Monaco was in the top 4 fan favourite circuits in the big fan survey F1 did last year (Spa, Silverstone & Suzuka been the other 3).
I myself love Monaco, Always have because its something different & unique on a calendar that has become very samey. It offers a different type of challenge which is for me a big part of what the sport is about.
The only problem with Monaco is how much of that challenge has been taken away as they have moved barriers and opened up corners over the past 20 years.
Coventry Climax
17th March 2022, 3:00
I consider myself to be a fan for over 40 years now, and I’ve always looked forward to Monaco. I agree that the current generation of cars is to way too big and heavy, but they are like that on all of the other circuits too.
As PeterG says, Monaco’s different, as opposed to most of the Tilke-dromes that are more or less clones of eachother.
The accent is on different things in Monaco. That in itself makes it interesting to me. I remember the Senna-Mansell last laps battle vividly. I know that that was maybe more of an exception than rule, but a lot of other races being boring are the rule as well.
Perez not looking forward to it, is exactly why I am. Perez sees potential trouble ahead, and so do I. But not just for Perez; it’s the same trouble for everyone, and I am very curiuos as to who deals with it best.
Jere (@jerejj)
16th March 2022, 9:32
Nothing really doable with the circuit itself, but I agree that Monaco will be among the worst for the new generation cars, likewise Singapore, Mexico, & Baku for the most part.
Re COTD, I get the points, but for track limits specifically, yes, consistency is better than inconsistency (like with everything generally), although leaving isn’t always advantageous nor everywhere, so again only wherever an off-track excursion can realistically be faster than staying on track.
I’m slightly opposite in that I still hope curbs would be the reference wherever possible, i.e., everywhere but (ex-)Parabolica as that corner exit only has a white line, so no other alternative for limit reference.
ian dearing
16th March 2022, 11:34
So do we call this the ‘Hamilton Rule’?
https://twitter.com/brocedes/status/1504041786787958795/photo/1
Just what you need after a a two hour race in the desert or Singapore.
nordmann (@nordmann)
16th March 2022, 11:51
Whilst completely agreeing with the COTD in principle, as an amateur kart racer I know that a rulebook on the rules of engagement is not as simple as agreeing to the track limits. For instance, there is a huge difference between leaving the track (whatever agreed limits) because you are pushed wide (see Max vs Lewis in Brazil) or because you choose to, in order to overtake there etc. These are the nuances that must be dealt with and this requires a rather detailed and sophisticated set of rules – but this is by no means impossible.
baasbas
17th March 2022, 13:03
@nordmann: I feel a physical deterrent could solve a lot of these issues. Most of the time you see a car leaving the track because… it’s possible.
Want to try a ridiculous torpedo overshooting a corner?
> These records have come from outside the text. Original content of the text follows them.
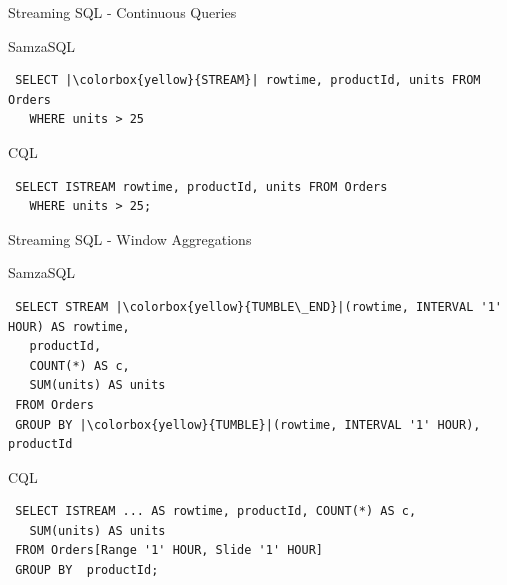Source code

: \documentclass[newPxFont]{beamer}
\begin{document}
\begin{frame}[fragile]{Streaming SQL - Continuous Queries}

\begin{alertblock}{SamzaSQL}
 \begin{verbatim}
 SELECT |\colorbox{yellow}{STREAM}| rowtime, productId, units FROM Orders 
   WHERE units > 25
 \end{verbatim}
\end{alertblock}

\begin{exampleblock}{CQL}
 \begin{verbatim}
 SELECT ISTREAM rowtime, productId, units FROM Orders 
   WHERE units > 25;
 \end{verbatim}
\end{exampleblock}
\end{frame}


\begin{frame}[fragile]{Streaming SQL - Window Aggregations}

\begin{alertblock}{SamzaSQL}
 \begin{verbatim}
 SELECT STREAM |\colorbox{yellow}{TUMBLE\_END}|(rowtime, INTERVAL '1' HOUR) AS rowtime,
   productId,
   COUNT(*) AS c,
   SUM(units) AS units
 FROM Orders
 GROUP BY |\colorbox{yellow}{TUMBLE}|(rowtime, INTERVAL '1' HOUR), productId
 \end{verbatim}
\end{alertblock}

\begin{exampleblock}{CQL}
 \begin{verbatim}
 SELECT ISTREAM ... AS rowtime, productId, COUNT(*) AS c, 
   SUM(units) AS units
 FROM Orders[Range '1' HOUR, Slide '1' HOUR]
 GROUP BY  productId;
 \end{verbatim}
\end{exampleblock}

\end{frame}

\end{document}
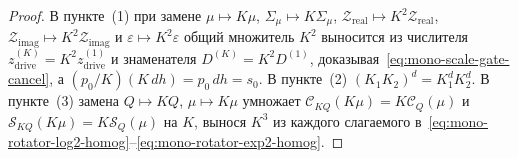 \begin{theorem}[Сокращение масштаба $A = K\cdot dh$, размерность Хаусдорфа--Морана $D_H = 3$ ячейки Вороного и проективные операторы логарифма $\log_a(b)$ и рациональной степени $a^{p/q}$ на $\mathbb{Z}_{4Q}$]
\begin{enumerate}[label=\textbf{(\arabic*)},leftmargin=*]
\end{enumerate}
\end{theorem}

\begin{proof}
В пункте~(1) при замене $\mu \mapsto K\mu$, $\Sigma_\mu \mapsto K\Sigma_\mu$, $\mathcal{Z}_{\mathrm{real}} \mapsto K^2\mathcal{Z}_{\mathrm{real}}$, $\mathcal{Z}_{\mathrm{imag}} \mapsto K^2\mathcal{Z}_{\mathrm{imag}}$ и $\varepsilon \mapsto K^2\varepsilon$ общий множитель $K^2$ выносится из числителя $z_{\mathrm{drive}}^{(K)} = K^2 z_{\mathrm{drive}}^{(1)}$ и знаменателя $D^{(K)} = K^2 D^{(1)}$, доказывая~\eqref{eq:mono-scale-gate-cancel}, а $(p_0/K)(K\,dh) = p_0\,dh = s_0$. В пункте~(2) $(K_1 K_2)^d = K_1^d K_2^d$. В пункте~(3) замена $Q \mapsto K Q$, $\mu \mapsto K\mu$ умножает $\mathcal{C}_{KQ}(K\mu) = K\mathcal{C}_Q(\mu)$ и $\mathcal{S}_{KQ}(K\mu) = K\mathcal{S}_Q(\mu)$ на $K$, вынося $K^3$ из каждого слагаемого в~\eqref{eq:mono-rotator-log2-homog}--\eqref{eq:mono-rotator-exp2-homog}.
\end{proof}


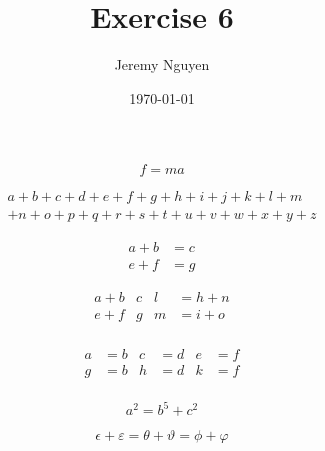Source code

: \documentclass[11pt]{article}
\begin{document}
\title{Exercise 6}
\author{Jeremy Nguyen}
\date{\today}
\maketitle

\begin{equation*}
  f=ma
\end{equation*}

\begin{multline*}
  a+b+c+d+e+f+g+h+i+j+k+l+m\\
  +n+o+p+q+r+s+t+u+v+w+x+y+z
\end{multline*}

\begin{equation}
  \begin{split}
    a+b&=c\\
    e+f&=g
  \end{split}
\end{equation}

\begin{align}
  \label{manyeqs1}
  a+b&c    &    l&=h+n \\
  \label{manyeqs2}
  e+f&g    &    m&=i+o \\
\end{align}


\begin{align*}
  a&=b    &    c&=d  &   e&=f \\
  g&=b    &    h&=d  &  k&=f \\
\end{align*}

\begin{equation}
  a^2=b^5+c^2
\end{equation}

\begin{equation}
  \epsilon+\varepsilon = \theta+\vartheta=\phi+\varphi
\end{equation}
\end{document}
Sure, go ahead. Worst case scenario you queue behind the car you were dive bombing anyway. From a defending point of view as well, are you being pushed wide? Just stay right next to the other car and start moaning on the radio. Looks like football, roll on the ground, cry to the ref for a card yada yada.
With a physical deterrent (wall, kerb, 1m astro turf strip, gravel: different solutions for different corners), as attacker you risk losing more than you could gain overshooting a corner. As a defender, what do you do when you are pushed outward? You bail out. Like you should. Look, I’m not the biggest fan of “the squeeze” but the current situation is worse. Don’t like being squeezed on the corner exit? Well, start defending properly and don’t give the inside of the corner away on a platter…
The added bonus is that with a proper track design you don’t need policing. No 3 strikes. No warnings. No endless discussions. No “is he going to get a 5 second penalty or not? we’ll find out in 25 laps”-nonsense…
Kevin
16th March 2022, 20:23
I wonder if they could make those partial wheel covers transparent? I shouldn’t think they’d be structural parts are they?